Using the data that follows, return exactly the lines from the one that contains "[5 Fórmulas para" through the one that contains "[Windows PE o", ends included.
------
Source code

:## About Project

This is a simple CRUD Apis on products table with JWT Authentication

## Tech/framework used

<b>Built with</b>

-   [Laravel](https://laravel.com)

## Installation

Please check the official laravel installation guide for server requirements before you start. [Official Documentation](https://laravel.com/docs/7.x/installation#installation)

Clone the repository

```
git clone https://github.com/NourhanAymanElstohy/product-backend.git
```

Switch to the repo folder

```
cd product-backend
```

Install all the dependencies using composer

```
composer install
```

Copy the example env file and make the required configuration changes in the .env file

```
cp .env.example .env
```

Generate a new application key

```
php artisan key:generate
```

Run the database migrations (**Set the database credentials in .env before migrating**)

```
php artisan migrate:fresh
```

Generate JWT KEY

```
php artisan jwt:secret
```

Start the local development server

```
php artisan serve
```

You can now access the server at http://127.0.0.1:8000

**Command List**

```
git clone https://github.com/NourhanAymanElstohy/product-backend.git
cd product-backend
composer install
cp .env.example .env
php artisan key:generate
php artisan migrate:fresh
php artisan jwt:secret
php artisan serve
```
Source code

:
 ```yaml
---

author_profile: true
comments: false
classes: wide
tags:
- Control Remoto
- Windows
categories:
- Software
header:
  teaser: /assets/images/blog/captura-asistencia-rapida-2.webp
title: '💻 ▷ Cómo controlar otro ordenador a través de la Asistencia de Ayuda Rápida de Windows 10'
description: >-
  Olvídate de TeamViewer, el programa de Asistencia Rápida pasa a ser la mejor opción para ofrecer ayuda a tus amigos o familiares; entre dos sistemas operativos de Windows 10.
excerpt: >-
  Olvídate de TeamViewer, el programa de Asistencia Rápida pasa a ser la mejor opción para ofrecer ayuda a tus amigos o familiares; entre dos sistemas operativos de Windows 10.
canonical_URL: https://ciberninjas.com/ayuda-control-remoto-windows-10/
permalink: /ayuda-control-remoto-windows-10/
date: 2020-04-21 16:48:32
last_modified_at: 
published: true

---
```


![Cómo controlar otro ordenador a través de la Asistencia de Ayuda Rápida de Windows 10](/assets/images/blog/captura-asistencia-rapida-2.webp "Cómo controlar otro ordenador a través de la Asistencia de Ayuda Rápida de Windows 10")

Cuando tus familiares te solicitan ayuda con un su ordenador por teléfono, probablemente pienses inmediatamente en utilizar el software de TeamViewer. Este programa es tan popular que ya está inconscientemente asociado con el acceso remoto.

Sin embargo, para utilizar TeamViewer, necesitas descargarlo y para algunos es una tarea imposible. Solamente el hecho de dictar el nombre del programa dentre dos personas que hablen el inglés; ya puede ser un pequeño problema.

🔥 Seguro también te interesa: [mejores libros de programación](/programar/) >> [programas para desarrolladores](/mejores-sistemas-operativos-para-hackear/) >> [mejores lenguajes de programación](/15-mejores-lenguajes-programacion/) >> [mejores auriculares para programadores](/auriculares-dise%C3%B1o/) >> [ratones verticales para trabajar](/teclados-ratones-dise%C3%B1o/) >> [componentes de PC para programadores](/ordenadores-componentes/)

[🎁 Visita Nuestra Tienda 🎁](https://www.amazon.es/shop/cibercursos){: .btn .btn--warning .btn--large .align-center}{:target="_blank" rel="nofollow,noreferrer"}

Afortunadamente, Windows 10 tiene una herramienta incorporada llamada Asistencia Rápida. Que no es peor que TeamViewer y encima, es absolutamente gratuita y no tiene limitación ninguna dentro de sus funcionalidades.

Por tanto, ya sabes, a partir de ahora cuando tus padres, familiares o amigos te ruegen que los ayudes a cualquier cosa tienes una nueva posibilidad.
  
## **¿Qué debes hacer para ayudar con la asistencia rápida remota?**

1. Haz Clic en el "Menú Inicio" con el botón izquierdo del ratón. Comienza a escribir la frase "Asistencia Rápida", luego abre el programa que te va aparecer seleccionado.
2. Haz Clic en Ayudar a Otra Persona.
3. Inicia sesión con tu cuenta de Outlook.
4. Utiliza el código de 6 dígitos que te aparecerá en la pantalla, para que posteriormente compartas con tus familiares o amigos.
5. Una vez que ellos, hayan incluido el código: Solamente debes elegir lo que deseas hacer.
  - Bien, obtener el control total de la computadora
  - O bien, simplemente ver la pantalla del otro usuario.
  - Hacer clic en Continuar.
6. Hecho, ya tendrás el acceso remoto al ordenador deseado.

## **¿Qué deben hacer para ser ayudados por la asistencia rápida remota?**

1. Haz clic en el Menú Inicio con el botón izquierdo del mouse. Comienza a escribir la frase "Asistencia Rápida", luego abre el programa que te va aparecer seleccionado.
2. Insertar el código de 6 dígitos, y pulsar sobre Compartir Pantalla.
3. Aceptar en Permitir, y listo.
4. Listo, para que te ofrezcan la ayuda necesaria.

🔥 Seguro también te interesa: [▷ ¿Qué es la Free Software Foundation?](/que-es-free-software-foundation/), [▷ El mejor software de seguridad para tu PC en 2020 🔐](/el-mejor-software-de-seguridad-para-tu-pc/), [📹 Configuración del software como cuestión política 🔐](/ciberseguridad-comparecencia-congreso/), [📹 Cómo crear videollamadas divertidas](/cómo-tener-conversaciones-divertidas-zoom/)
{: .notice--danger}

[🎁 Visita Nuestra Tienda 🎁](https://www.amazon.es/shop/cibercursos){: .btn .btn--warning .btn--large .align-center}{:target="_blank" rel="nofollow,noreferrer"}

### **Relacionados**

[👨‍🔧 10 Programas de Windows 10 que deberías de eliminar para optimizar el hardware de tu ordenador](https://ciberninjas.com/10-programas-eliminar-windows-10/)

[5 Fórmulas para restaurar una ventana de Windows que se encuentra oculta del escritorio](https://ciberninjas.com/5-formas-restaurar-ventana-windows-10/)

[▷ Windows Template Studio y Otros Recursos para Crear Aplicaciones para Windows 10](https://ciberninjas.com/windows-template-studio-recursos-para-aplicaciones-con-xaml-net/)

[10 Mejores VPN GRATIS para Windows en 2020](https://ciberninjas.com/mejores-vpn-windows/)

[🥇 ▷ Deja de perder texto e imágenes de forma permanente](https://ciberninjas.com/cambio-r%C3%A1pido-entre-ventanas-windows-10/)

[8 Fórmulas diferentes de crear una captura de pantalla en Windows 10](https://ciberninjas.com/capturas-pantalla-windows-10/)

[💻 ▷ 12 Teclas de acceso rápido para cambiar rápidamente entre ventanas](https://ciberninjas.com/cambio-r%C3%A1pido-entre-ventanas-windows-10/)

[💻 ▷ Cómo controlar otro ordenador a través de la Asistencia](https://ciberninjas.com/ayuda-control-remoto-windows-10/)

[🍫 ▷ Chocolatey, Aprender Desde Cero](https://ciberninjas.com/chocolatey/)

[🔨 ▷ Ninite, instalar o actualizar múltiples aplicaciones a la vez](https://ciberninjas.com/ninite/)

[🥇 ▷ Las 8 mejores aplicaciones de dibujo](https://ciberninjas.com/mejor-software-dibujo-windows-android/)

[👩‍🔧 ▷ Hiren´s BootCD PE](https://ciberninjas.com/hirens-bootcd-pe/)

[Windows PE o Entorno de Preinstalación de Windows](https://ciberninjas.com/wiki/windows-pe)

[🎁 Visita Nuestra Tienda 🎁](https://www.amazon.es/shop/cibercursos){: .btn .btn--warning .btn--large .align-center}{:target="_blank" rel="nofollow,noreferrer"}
------
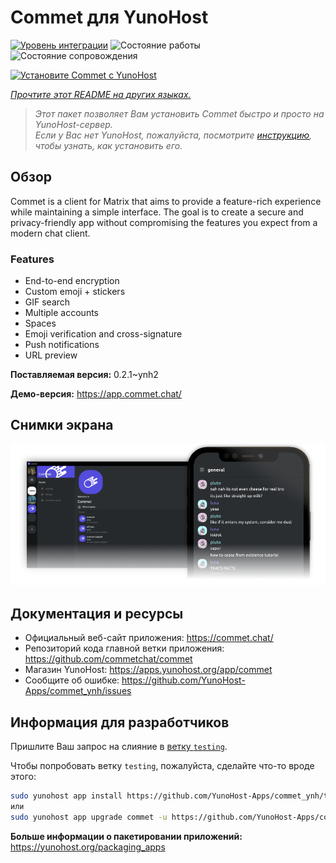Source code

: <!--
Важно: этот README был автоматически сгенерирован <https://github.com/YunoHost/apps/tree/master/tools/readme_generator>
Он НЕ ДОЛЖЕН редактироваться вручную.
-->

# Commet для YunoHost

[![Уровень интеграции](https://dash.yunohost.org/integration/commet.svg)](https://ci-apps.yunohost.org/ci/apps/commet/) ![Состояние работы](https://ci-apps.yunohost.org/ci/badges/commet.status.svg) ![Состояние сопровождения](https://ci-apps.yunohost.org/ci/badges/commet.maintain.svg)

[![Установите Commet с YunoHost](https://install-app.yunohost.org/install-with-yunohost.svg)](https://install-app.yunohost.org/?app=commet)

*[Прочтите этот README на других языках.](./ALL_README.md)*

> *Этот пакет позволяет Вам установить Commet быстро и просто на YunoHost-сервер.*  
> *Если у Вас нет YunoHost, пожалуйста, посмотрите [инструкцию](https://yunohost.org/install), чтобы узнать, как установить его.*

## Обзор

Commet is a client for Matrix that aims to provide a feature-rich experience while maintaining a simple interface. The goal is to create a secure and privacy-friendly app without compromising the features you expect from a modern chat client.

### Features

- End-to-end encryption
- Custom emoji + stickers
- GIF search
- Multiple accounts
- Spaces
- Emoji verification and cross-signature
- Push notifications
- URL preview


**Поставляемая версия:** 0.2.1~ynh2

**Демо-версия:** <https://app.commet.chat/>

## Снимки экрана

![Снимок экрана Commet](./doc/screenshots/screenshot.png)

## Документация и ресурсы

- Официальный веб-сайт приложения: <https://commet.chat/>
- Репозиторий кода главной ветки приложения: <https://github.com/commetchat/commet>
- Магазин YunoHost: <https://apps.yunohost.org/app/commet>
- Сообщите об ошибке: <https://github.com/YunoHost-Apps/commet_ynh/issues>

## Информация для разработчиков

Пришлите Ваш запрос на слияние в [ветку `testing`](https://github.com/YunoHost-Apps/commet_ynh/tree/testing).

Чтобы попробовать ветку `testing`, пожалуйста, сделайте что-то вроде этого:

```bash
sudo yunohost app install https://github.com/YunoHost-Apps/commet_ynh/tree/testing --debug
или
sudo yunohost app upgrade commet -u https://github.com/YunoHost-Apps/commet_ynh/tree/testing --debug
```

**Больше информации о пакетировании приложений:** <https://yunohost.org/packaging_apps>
------
### EXERCISE RESULT
[5 Fórmulas para restaurar una ventana de Windows que se encuentra oculta del escritorio](https://ciberninjas.com/5-formas-restaurar-ventana-windows-10/)

[▷ Windows Template Studio y Otros Recursos para Crear Aplicaciones para Windows 10](https://ciberninjas.com/windows-template-studio-recursos-para-aplicaciones-con-xaml-net/)

[10 Mejores VPN GRATIS para Windows en 2020](https://ciberninjas.com/mejores-vpn-windows/)

[🥇 ▷ Deja de perder texto e imágenes de forma permanente](https://ciberninjas.com/cambio-r%C3%A1pido-entre-ventanas-windows-10/)

[8 Fórmulas diferentes de crear una captura de pantalla en Windows 10](https://ciberninjas.com/capturas-pantalla-windows-10/)

[💻 ▷ 12 Teclas de acceso rápido para cambiar rápidamente entre ventanas](https://ciberninjas.com/cambio-r%C3%A1pido-entre-ventanas-windows-10/)

[💻 ▷ Cómo controlar otro ordenador a través de la Asistencia](https://ciberninjas.com/ayuda-control-remoto-windows-10/)

[🍫 ▷ Chocolatey, Aprender Desde Cero](https://ciberninjas.com/chocolatey/)

[🔨 ▷ Ninite, instalar o actualizar múltiples aplicaciones a la vez](https://ciberninjas.com/ninite/)

[🥇 ▷ Las 8 mejores aplicaciones de dibujo](https://ciberninjas.com/mejor-software-dibujo-windows-android/)

[👩‍🔧 ▷ Hiren´s BootCD PE](https://ciberninjas.com/hirens-bootcd-pe/)

[Windows PE o Entorno de Preinstalación de Windows](https://ciberninjas.com/wiki/windows-pe)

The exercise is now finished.